Data records
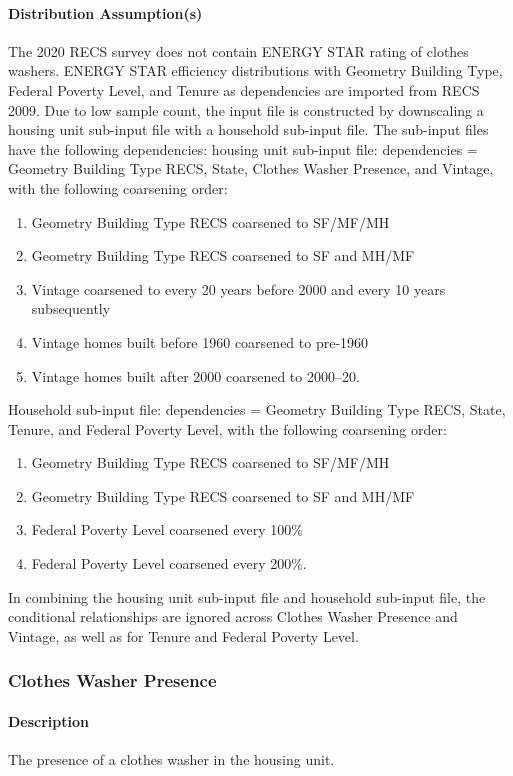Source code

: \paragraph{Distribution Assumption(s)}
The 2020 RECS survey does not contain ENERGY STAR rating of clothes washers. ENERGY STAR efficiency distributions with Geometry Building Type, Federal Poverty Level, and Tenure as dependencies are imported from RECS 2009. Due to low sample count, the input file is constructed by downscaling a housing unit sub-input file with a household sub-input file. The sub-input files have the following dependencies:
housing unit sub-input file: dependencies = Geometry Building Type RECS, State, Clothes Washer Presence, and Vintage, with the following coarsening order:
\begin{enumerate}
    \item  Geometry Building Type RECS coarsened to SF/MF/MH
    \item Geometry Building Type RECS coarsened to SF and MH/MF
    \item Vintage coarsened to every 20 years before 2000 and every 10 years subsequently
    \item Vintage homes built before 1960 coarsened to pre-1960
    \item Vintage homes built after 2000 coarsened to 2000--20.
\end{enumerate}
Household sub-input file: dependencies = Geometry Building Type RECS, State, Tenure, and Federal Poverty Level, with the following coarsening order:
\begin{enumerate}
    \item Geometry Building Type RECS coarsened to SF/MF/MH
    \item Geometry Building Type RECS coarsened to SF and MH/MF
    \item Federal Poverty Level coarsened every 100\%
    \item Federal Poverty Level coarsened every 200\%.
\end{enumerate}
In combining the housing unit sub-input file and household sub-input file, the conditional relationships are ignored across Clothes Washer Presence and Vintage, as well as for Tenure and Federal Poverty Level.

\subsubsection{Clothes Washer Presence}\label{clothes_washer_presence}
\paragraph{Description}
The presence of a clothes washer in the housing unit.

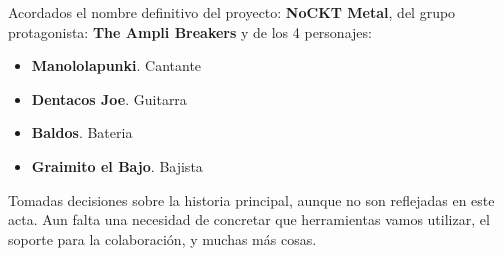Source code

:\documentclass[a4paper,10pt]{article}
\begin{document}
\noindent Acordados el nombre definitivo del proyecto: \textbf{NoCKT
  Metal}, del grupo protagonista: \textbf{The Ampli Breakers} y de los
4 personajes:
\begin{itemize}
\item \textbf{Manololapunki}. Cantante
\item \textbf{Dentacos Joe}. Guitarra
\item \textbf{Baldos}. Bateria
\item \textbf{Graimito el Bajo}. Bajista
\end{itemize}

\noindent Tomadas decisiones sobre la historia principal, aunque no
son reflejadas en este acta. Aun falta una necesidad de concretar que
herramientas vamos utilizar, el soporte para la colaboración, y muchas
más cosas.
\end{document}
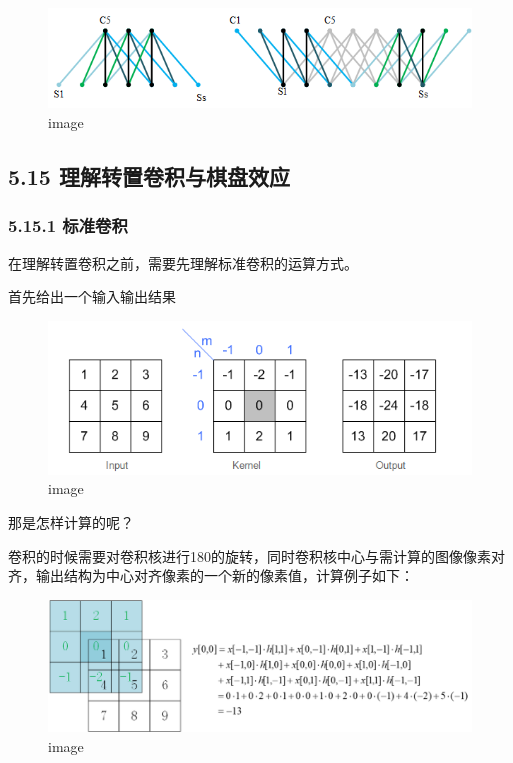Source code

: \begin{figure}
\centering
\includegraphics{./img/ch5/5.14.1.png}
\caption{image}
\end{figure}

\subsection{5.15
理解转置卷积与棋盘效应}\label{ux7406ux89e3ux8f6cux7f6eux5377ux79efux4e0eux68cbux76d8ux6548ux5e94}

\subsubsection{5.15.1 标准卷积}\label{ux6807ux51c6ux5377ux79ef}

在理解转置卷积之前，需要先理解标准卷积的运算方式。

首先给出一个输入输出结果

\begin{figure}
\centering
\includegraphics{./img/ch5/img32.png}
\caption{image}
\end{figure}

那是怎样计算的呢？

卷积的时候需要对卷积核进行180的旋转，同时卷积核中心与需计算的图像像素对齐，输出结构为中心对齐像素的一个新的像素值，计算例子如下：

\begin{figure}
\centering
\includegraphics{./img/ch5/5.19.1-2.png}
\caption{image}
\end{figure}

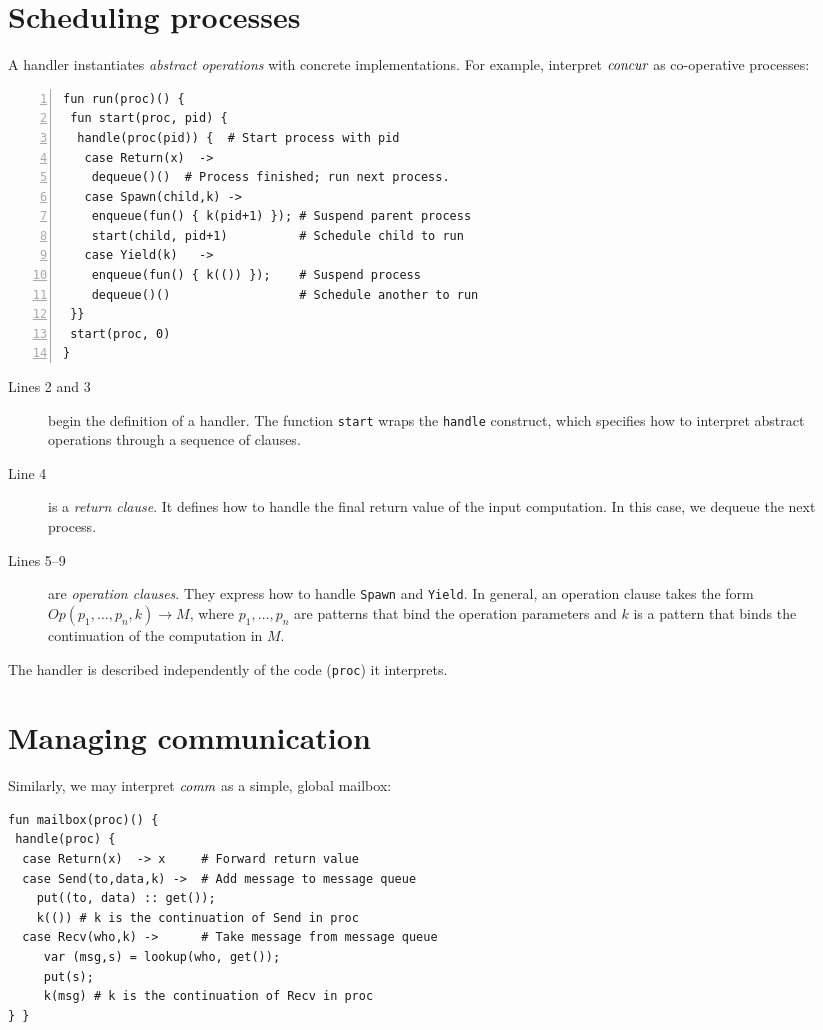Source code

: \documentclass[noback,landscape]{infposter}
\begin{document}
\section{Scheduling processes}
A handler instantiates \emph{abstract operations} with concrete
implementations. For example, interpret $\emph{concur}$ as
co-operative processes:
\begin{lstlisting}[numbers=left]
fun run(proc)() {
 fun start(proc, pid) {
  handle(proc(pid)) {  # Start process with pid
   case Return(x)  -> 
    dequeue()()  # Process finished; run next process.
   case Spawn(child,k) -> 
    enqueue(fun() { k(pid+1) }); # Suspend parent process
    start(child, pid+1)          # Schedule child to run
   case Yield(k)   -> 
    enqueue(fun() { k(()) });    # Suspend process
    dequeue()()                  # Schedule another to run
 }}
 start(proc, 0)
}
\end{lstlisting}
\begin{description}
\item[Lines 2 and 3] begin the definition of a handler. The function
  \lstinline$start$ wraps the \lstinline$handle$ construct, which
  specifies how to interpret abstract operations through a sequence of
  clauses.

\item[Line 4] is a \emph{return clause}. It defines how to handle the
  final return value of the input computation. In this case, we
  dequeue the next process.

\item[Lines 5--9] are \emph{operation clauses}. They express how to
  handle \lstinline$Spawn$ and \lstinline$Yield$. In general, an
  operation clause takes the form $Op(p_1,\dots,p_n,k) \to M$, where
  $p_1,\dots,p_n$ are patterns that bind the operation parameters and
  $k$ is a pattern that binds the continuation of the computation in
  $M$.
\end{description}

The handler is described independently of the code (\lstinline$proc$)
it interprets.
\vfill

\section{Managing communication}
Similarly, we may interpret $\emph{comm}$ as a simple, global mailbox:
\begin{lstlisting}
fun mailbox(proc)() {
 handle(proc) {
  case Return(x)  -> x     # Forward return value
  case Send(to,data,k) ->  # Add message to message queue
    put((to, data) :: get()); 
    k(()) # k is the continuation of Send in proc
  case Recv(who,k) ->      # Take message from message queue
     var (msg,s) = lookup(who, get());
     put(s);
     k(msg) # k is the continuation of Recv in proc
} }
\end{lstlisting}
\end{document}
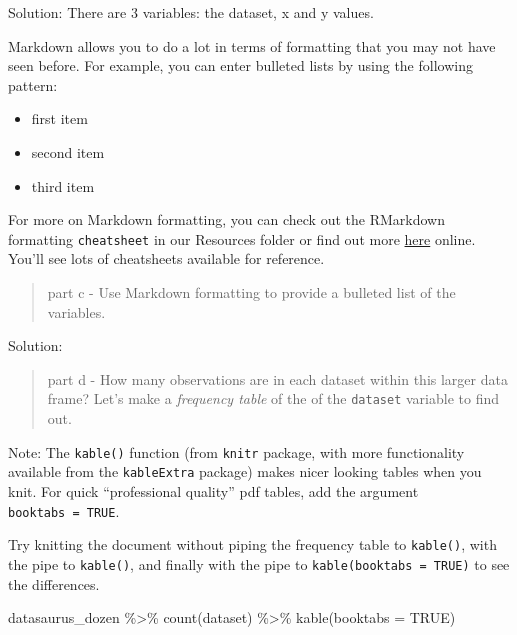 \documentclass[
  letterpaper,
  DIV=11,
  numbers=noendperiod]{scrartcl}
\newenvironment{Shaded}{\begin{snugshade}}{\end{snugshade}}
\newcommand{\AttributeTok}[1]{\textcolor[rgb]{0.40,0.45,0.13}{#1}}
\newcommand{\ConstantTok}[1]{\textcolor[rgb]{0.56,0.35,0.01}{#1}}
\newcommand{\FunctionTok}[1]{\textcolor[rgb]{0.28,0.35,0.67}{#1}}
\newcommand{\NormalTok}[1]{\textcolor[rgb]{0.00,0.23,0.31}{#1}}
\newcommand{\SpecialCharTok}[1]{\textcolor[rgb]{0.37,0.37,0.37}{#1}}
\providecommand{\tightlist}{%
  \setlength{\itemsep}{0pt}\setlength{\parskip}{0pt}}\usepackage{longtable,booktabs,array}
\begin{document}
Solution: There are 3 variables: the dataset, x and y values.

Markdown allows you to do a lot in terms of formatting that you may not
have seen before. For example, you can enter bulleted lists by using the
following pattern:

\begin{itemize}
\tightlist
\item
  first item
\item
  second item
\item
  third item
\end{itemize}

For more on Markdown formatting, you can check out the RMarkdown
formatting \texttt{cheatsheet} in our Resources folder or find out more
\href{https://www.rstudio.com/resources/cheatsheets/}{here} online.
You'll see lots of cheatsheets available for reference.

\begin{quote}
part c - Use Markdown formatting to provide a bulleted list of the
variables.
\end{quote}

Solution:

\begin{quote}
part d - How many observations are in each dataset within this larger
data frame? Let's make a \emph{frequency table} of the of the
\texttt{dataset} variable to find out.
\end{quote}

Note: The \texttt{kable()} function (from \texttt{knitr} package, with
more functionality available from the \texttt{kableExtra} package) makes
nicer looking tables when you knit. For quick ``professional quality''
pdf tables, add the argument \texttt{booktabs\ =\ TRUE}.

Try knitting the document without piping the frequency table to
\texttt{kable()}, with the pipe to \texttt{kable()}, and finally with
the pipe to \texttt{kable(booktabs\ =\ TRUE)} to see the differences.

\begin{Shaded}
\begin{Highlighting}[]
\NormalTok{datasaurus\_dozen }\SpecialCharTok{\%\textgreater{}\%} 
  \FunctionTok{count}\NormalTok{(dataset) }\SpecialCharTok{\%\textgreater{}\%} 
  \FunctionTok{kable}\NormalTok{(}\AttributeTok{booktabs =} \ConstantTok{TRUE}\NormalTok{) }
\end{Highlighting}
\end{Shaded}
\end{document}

_Goal of the exercise:_ Return each line from the data where the string "handler" can be found.

_Exercise response:_
A handler instantiates \emph{abstract operations} with concrete
\item[Lines 2 and 3] begin the definition of a handler. The function
The handler is described independently of the code (\lstinline$proc$)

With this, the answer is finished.